WHAT THE EXERCISE ASKS -> Starting at the first line of the entries below, restate each line exactly until you reach the line with "that the input signal is raised.", and print that one too. Leave the pictures out and stop there.

-------------------------

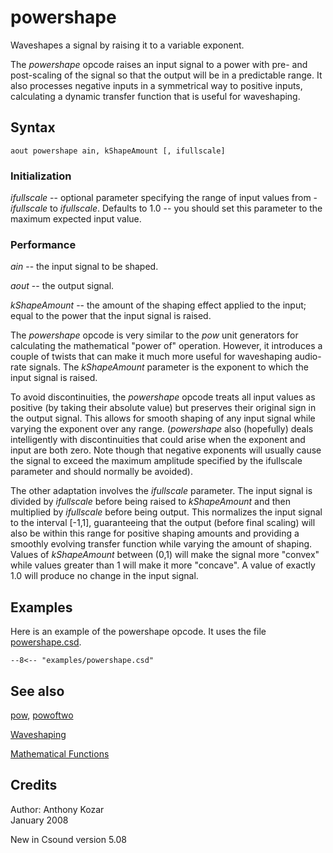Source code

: <!--
id:powershape
category:Signal Modifiers:Waveshaping
-->
# powershape
Waveshapes a signal by raising it to a variable exponent.

The _powershape_ opcode raises an input signal to a power with pre- and post-scaling of the signal so that the output will be in a predictable range.  It also processes negative inputs in a symmetrical way to positive inputs, calculating a dynamic transfer function that is useful for waveshaping.

## Syntax
``` csound-orc
aout powershape ain, kShapeAmount [, ifullscale]
```

### Initialization

_ifullscale_ -- optional parameter specifying the range of input values from -_ifullscale_ to _ifullscale_.  Defaults to 1.0 -- you should set this parameter to the maximum expected input value.

### Performance

_ain_ --  the input signal to be shaped.

_aout_ --  the output signal.

_kShapeAmount_ --  the amount of the shaping effect applied to the input; equal to the power that the input signal is raised.

The _powershape_ opcode is very similar to the _pow_ unit generators for calculating the mathematical "power of" operation.  However, it introduces a couple of twists that can make it much more useful for waveshaping audio-rate signals.  The _kShapeAmount_ parameter is the exponent to which the input signal is raised.

To avoid discontinuities, the _powershape_ opcode treats all input values as positive (by taking their absolute value) but preserves their original sign in the output signal.  This allows for smooth shaping of any input signal while varying the exponent over any range.  (_powershape_ also (hopefully) deals intelligently with  discontinuities that could arise when the exponent and input are both zero.  Note though that negative exponents will usually cause the signal to exceed the maximum amplitude specified by the ifullscale parameter and should normally be avoided).

The other adaptation involves the _ifullscale_ parameter.  The input signal is divided by _ifullscale_ before being raised to _kShapeAmount_ and then multiplied by _ifullscale_ before being output.  This normalizes the input signal to the interval [-1,1], guaranteeing that the output (before final scaling) will also be within this range for positive shaping amounts and providing a smoothly evolving transfer function while varying the amount of shaping.  Values of _kShapeAmount_ between (0,1) will make the signal more "convex" while values greater than 1 will make it more "concave". A value of exactly 1.0 will produce no change in the input signal.

## Examples

Here is an example of the powershape opcode. It uses the file [powershape.csd](../../examples/powershape.csd).

``` csound-csd title="Example of the powershape opcode." linenums="1"
--8<-- "examples/powershape.csd"
```

## See also

[pow](../../opcodes/pow), [powoftwo](../../opcodes/powoftwo)

[Waveshaping](../../sigmod/wavshape)

[Mathematical Functions](../../math/mathfunc)

## Credits

Author: Anthony Kozar<br>
January 2008<br>

New in Csound version 5.08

-------------------------

ANSWER ->
Source code

: <!--
id:powershape
category:Signal Modifiers:Waveshaping
-->
# powershape
Waveshapes a signal by raising it to a variable exponent.

The _powershape_ opcode raises an input signal to a power with pre- and post-scaling of the signal so that the output will be in a predictable range.  It also processes negative inputs in a symmetrical way to positive inputs, calculating a dynamic transfer function that is useful for waveshaping.

## Syntax
``` csound-orc
aout powershape ain, kShapeAmount [, ifullscale]
```

### Initialization

_ifullscale_ -- optional parameter specifying the range of input values from -_ifullscale_ to _ifullscale_.  Defaults to 1.0 -- you should set this parameter to the maximum expected input value.

### Performance

_ain_ --  the input signal to be shaped.

_aout_ --  the output signal.

_kShapeAmount_ --  the amount of the shaping effect applied to the input; equal to the power that the input signal is raised.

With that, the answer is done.